[[ SOURCE DATA open ]]

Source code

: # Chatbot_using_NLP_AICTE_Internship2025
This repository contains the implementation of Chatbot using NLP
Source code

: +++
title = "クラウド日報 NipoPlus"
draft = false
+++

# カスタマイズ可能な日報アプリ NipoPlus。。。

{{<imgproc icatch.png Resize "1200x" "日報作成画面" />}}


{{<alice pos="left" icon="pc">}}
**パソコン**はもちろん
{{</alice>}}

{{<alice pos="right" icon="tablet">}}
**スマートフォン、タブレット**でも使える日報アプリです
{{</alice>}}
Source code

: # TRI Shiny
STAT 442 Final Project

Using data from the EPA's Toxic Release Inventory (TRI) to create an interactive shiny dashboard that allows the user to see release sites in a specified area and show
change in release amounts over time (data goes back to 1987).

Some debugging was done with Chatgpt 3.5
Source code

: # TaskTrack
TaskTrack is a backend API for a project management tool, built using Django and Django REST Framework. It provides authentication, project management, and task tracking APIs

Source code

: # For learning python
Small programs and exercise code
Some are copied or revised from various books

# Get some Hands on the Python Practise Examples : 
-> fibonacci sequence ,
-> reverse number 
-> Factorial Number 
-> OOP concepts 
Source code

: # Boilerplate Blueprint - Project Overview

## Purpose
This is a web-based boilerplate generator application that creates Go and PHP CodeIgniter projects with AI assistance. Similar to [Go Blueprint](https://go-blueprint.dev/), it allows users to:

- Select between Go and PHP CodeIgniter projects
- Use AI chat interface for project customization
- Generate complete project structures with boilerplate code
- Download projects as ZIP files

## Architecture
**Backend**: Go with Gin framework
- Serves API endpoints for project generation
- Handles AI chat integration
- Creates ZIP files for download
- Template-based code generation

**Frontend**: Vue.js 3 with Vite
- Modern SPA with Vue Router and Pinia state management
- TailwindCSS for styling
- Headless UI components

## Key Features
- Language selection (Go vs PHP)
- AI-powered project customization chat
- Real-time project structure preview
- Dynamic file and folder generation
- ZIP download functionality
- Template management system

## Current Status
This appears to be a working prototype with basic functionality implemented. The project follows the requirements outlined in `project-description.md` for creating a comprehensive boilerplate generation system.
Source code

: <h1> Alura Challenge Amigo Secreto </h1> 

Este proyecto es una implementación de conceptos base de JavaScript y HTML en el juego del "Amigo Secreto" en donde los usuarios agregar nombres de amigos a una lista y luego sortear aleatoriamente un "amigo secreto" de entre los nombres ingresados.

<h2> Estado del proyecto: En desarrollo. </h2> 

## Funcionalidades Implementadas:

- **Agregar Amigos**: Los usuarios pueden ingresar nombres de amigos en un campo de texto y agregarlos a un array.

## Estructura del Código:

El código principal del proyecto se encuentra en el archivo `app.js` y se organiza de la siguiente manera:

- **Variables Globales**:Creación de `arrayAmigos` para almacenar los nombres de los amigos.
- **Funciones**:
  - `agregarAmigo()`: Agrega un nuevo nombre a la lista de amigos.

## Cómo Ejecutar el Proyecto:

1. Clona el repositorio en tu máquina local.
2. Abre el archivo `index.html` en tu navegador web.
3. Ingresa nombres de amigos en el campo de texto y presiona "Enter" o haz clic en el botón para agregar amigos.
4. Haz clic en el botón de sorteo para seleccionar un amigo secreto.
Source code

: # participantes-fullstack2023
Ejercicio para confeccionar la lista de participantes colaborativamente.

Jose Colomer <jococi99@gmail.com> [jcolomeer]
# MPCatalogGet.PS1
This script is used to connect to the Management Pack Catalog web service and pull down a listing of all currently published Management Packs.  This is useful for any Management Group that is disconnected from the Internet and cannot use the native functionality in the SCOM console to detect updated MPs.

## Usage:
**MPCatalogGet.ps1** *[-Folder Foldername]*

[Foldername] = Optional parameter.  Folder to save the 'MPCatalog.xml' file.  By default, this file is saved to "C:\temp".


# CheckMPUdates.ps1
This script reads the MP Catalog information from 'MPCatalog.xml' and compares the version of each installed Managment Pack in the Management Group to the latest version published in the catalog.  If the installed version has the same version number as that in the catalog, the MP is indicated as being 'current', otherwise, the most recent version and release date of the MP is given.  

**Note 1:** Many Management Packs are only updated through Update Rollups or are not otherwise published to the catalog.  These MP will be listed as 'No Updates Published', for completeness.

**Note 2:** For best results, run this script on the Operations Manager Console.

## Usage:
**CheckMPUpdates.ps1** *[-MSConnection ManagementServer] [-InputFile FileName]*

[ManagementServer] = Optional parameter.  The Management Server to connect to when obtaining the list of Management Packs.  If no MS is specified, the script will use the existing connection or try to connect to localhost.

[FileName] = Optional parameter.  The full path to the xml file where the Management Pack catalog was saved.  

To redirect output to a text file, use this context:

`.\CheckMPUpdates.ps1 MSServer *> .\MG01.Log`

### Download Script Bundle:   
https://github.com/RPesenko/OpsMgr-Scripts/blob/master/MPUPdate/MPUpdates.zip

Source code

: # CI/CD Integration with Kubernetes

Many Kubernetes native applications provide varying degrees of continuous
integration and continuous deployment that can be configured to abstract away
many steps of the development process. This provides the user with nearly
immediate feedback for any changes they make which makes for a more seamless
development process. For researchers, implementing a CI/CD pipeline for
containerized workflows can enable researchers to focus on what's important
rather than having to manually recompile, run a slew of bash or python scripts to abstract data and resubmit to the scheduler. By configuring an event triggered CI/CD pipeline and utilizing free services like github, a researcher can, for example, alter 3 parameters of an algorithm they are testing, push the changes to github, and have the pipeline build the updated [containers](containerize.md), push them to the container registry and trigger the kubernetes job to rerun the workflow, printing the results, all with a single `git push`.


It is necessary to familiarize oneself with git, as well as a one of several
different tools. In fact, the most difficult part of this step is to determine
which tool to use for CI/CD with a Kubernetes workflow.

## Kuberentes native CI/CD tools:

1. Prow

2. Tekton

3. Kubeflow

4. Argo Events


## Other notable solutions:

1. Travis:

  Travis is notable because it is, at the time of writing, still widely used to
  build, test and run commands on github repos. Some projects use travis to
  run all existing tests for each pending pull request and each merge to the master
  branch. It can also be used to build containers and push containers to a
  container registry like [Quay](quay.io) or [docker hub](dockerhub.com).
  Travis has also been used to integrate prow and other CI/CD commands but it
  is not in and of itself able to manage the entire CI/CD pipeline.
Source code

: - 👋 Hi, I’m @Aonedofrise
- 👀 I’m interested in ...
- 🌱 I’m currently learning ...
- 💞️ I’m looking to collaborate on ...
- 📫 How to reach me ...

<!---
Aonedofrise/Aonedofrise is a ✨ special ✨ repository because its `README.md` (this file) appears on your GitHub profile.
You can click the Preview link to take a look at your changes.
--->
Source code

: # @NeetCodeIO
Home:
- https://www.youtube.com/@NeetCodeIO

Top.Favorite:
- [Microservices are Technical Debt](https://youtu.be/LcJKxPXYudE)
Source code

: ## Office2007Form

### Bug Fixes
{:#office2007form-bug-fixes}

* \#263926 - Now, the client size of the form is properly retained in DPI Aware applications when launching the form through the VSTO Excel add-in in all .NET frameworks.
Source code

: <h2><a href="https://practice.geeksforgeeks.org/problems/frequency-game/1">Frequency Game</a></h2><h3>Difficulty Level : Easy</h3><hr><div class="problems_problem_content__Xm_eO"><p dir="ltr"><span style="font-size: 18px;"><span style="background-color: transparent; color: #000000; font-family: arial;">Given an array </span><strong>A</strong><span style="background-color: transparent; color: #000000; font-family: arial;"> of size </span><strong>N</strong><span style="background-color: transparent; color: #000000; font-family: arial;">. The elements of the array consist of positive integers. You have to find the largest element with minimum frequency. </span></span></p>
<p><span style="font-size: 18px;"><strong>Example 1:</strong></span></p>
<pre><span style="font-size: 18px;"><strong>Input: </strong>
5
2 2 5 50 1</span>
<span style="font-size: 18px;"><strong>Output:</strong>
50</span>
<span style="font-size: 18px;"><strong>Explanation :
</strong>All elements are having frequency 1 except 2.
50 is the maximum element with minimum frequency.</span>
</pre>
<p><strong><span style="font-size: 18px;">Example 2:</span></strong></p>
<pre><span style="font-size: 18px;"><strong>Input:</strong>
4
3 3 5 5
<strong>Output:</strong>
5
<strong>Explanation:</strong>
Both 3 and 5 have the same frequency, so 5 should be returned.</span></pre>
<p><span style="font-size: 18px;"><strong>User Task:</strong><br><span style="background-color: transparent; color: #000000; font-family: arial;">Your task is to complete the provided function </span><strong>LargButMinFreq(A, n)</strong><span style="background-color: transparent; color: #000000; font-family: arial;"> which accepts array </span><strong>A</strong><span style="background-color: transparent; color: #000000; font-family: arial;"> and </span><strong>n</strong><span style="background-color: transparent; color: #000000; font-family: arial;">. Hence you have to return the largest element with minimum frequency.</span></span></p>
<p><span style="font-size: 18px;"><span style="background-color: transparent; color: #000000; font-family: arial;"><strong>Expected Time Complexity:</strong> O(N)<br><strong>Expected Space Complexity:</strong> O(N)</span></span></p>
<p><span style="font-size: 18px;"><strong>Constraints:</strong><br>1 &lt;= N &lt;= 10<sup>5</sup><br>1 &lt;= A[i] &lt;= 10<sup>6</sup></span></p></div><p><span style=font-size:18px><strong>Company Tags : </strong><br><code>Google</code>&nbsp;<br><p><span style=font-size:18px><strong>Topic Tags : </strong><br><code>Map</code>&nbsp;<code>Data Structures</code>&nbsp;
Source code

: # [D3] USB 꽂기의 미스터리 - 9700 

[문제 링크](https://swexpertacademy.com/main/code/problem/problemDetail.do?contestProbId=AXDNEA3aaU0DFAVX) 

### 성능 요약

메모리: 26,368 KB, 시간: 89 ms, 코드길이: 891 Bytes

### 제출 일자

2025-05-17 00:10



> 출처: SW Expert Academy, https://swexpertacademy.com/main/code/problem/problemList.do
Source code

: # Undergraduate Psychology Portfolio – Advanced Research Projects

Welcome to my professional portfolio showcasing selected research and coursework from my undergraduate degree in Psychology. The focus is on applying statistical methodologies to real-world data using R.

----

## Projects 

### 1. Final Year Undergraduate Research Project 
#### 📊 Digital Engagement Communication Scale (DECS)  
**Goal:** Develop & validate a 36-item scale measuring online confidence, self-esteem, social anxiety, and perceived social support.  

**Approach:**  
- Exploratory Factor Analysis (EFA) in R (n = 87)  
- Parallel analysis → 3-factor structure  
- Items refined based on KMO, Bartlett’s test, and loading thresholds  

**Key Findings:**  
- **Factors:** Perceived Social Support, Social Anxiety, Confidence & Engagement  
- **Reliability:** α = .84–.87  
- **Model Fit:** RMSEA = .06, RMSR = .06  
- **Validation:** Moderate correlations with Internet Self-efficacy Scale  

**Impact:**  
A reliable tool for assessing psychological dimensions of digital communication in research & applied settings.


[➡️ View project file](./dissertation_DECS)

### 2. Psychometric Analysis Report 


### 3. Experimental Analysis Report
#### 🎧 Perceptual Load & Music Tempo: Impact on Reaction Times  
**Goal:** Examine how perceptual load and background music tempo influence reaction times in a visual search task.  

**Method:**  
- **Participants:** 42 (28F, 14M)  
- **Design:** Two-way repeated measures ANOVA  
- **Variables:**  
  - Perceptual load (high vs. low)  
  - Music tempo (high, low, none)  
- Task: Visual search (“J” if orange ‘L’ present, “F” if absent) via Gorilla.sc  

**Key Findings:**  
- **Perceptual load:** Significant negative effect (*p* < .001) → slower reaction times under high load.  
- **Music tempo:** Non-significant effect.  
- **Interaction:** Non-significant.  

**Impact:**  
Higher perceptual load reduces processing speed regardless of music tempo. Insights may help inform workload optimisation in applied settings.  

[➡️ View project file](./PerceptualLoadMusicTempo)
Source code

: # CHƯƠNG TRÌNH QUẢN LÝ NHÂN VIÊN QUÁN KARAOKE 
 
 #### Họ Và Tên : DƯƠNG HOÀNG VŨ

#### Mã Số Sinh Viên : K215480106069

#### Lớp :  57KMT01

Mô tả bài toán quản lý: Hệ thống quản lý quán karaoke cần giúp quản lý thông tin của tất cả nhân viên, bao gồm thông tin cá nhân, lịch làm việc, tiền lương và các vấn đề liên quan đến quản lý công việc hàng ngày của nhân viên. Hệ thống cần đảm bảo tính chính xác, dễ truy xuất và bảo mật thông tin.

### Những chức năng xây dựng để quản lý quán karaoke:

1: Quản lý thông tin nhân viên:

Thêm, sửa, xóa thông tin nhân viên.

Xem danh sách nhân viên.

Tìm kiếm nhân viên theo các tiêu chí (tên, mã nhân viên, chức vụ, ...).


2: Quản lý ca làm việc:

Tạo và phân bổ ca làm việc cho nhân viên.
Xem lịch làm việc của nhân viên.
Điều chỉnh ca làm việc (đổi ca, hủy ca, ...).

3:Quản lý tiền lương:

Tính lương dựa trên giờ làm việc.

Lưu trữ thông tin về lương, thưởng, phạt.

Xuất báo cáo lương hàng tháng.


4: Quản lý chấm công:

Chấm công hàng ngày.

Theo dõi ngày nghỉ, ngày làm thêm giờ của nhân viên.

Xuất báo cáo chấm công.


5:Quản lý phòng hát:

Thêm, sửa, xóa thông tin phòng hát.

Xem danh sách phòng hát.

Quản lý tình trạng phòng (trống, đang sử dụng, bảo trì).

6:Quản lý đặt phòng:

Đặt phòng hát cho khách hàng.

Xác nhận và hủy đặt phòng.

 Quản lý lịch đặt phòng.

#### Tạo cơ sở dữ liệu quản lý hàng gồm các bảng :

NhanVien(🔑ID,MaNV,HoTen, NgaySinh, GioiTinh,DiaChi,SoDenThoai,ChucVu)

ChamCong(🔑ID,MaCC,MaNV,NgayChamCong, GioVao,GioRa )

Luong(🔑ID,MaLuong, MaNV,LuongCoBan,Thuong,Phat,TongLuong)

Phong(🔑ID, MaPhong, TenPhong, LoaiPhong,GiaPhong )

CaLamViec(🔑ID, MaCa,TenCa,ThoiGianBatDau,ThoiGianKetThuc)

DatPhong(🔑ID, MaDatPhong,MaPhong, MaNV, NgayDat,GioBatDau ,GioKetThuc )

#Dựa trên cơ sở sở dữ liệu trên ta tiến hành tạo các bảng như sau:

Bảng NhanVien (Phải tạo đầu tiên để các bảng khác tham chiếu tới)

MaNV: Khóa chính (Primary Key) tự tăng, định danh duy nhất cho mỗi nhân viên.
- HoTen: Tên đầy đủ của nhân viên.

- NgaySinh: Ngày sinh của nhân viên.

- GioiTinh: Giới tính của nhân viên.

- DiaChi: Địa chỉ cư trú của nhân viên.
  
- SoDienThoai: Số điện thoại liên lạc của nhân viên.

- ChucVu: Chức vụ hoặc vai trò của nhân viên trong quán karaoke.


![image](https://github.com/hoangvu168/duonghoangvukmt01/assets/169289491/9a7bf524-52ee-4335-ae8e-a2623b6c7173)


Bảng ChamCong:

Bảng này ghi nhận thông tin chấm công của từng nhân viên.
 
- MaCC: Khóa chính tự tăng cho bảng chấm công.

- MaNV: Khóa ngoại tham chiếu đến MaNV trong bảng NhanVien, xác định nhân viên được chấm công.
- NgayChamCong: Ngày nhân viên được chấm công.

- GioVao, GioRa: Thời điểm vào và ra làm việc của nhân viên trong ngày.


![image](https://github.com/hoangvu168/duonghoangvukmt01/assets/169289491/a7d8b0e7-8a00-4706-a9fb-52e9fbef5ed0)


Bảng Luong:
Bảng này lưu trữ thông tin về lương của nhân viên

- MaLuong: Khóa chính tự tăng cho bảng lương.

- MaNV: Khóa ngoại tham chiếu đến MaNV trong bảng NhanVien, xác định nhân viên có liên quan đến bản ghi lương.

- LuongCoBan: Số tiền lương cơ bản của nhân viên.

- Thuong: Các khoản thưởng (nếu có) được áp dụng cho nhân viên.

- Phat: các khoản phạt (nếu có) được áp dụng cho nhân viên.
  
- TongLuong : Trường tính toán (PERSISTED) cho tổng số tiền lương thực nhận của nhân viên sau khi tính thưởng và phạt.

[[ SOURCE DATA closed ]]

TASK OBJECTIVE:
Please print the material above exactly as it appears, from its first line through the line containing "STAT 442 Final Project", inclusive, and stop there.

EXPECTED ANSWER:
Source code

: # Chatbot_using_NLP_AICTE_Internship2025
This repository contains the implementation of Chatbot using NLP
Source code

: +++
title = "クラウド日報 NipoPlus"
draft = false
+++

# カスタマイズ可能な日報アプリ NipoPlus。。。

{{<imgproc icatch.png Resize "1200x" "日報作成画面" />}}


{{<alice pos="left" icon="pc">}}
**パソコン**はもちろん
{{</alice>}}

{{<alice pos="right" icon="tablet">}}
**スマートフォン、タブレット**でも使える日報アプリです
{{</alice>}}
Source code

: # TRI Shiny
STAT 442 Final Project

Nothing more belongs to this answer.